→ **Source material**:
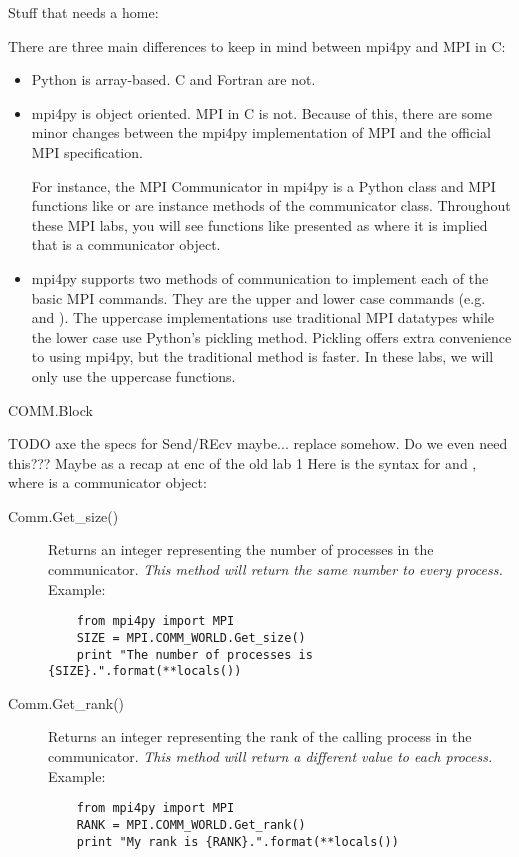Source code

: Stuff that needs a home:

    There are three main differences to keep in mind between mpi4py and MPI in C:
    \begin{itemize}
        \item Python is array-based. C and Fortran are not.
        \item mpi4py is object oriented. MPI in C is not.
            Because of this, there are some minor changes between the mpi4py implementation of
            MPI and the official MPI specification.

            For instance, the MPI Communicator in mpi4py is a Python class and MPI functions
            like  or  are instance methods of the communicator class.
            Throughout these MPI labs, you will see functions like  presented as
             where it is implied that  is a communicator object.
        \item mpi4py supports two methods of communication to implement each of the basic MPI commands.
            They are the upper and lower case commands (e.g.  and ).
            The uppercase implementations use traditional MPI datatypes while the lower case use
            Python's pickling method. Pickling offers extra convenience to using mpi4py,
            but the traditional method is faster. In these labs, we will only use the uppercase functions.
    \end{itemize}

COMM.Block

TODO axe the specs for Send/REcv maybe... replace somehow.
Do we even need this??? Maybe as a recap at enc of the old lab 1
    Here is the syntax for  and , where  is a communicator object:
    \begin{description}
    \item[Comm.Get\_size()]
    Returns an integer representing the number of processes in the communicator.
    \emph{This method will return the same number to every process.}
    Example:
    \begin{lstlisting}
    from mpi4py import MPI
    SIZE = MPI.COMM_WORLD.Get_size()
    print "The number of processes is {SIZE}.".format(**locals())
    \end{lstlisting}
    \item[Comm.Get\_rank()]
    Returns an integer representing the rank of the calling process in the communicator.
    \emph{This method will return a different value to each process.}
    Example:
    \begin{lstlisting}
    from mpi4py import MPI
    RANK = MPI.COMM_WORLD.Get_rank()
    print "My rank is {RANK}.".format(**locals())
    \end{lstlisting}
    \end{description}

→ **The problem**:
Word for word, repeat the line holding "will return a" and all lines after it through the end of the entries above.

→ **Task output**:
    \emph{This method will return a different value to each process.}
    Example:
    \begin{lstlisting}
    from mpi4py import MPI
    RANK = MPI.COMM_WORLD.Get_rank()
    print "My rank is {RANK}.".format(**locals())
    \end{lstlisting}
    \end{description}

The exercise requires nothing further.